そして、蜘蛛の巣状のウェブを出す準備をしておく。
「質問なら、後にしろ!」
「ああ、ごめんよ、これもう癖なんだよね。それでさ、その個性に名前つけたのはいつなの?」
「質問は後にしろと言っている!会話をする余裕を見せかけているのか!」
準備ができた。
「ああ、これ、時間稼ぎも兼ねてるから。それじゃあ、ちょっと、喰らってくれよ」
低レートで乱射していたウェブに、蜘蛛の巣状のウェブを混ぜて発射する。
今まで発射していたウェブは叩き落とすか、回避をしていた常闇くんとダークシャドウにとって、急に自分を捕らえるネットが来たのはやはり予想外だったようだ。

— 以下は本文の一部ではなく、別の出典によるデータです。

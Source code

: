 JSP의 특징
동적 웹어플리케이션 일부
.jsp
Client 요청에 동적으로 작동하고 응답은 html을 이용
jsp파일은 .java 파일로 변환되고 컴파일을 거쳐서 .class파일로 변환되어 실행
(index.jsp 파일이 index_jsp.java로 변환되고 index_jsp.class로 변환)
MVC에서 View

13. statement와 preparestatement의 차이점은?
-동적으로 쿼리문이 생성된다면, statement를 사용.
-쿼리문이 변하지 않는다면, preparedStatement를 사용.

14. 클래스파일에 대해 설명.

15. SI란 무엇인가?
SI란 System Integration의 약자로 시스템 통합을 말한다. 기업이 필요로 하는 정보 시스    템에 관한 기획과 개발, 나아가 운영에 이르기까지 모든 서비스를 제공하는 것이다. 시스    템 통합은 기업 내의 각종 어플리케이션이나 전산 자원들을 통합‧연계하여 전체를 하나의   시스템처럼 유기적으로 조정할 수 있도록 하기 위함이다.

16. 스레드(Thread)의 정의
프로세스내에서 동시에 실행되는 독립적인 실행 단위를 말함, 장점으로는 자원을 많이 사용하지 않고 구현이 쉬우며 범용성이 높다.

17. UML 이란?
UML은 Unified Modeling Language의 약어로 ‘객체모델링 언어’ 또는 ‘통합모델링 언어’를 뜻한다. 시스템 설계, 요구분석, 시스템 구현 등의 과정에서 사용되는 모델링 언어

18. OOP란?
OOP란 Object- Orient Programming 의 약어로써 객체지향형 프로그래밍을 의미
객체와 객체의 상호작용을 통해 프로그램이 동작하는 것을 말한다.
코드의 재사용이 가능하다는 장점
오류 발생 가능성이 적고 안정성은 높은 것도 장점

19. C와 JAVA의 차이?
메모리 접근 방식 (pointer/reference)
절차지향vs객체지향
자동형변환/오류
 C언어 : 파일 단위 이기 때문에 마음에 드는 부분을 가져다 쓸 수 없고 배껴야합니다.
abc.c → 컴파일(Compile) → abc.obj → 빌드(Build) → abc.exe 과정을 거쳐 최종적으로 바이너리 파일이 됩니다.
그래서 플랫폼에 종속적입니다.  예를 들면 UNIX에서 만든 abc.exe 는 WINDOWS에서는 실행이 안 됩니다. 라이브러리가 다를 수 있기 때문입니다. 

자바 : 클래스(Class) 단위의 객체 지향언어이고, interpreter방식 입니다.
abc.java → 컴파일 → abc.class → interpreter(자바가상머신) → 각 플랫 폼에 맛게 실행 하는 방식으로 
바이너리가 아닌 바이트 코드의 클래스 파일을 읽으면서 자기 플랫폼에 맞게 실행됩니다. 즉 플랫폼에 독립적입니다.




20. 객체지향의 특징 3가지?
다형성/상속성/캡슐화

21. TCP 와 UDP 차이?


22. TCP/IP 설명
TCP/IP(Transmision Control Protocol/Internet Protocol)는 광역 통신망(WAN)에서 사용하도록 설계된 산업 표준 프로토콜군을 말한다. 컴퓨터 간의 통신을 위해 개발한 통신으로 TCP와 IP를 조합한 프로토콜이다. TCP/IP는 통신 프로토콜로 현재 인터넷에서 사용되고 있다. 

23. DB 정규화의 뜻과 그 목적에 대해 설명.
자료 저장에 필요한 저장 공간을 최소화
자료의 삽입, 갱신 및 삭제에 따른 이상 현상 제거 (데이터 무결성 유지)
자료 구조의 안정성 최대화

しかし、流石はヒーロー科と言ったところか、常闇くんはバックステップで回避し、ダークシャドウに蜘蛛の巣ウェブがヒットし、ダークシャドウの身動きが取れない状況になった。
「くっ、一度戻れ、ダークシャドウ」
そうして、常闇くんの胸のあたりから出てきていたダークシャドウは蜘蛛の巣を置いて胸の中に戻っていく。
つまり、今の瞬間は防御ががら空きなわけで。
「そう、この瞬間を、私は狙っていたんだ!」
大きく踏み出し、距離を詰めて、腹のあたりを勢いよく殴りつける。
バックステップの距離と合わさって、吹き飛んだ常闇くんは場外に出た。
「常闇くん、場外!よって、雲嶋さんの勝利!」
よし、順調に勝てている。
フィールドを下りて、常闇くんのもとへ向かう。
「お疲れ様、常闇くん。怪我はない?」
「怪我はしていない。…やはり、お前に負けてしまったか…」
「やはり?」
「ああ、お前の戦いぶりを戦闘訓練やUSJの時、そして、騎馬戦で見た時、勝てないんじゃないかと薄々思っていたが、やはりな…」
「なんだか、買いかぶられてる感じがあるな。私は…いや、なんでもない。とにかく、お疲れ様」
「…雲嶋、俺の分も勝ってくれ…とは言わないが、応援している。頑張れよ」
「うん、ありがとう。頑張るよ」
そうして、会場を後にする。まあ、とにかく今は寝るんだけど。
会場に出た時にトーナメント表見たけど、出久は轟くんにさえ勝利していた。これなら本当に決勝に来るのかもしれない。
というか、見た時に気づいたけど、次の相手は多分…。
「爆豪くん、だよなあ…」
鳴り響く爆発音を思い出して、痛まないはずの胃がぴりぴりと痛くなった。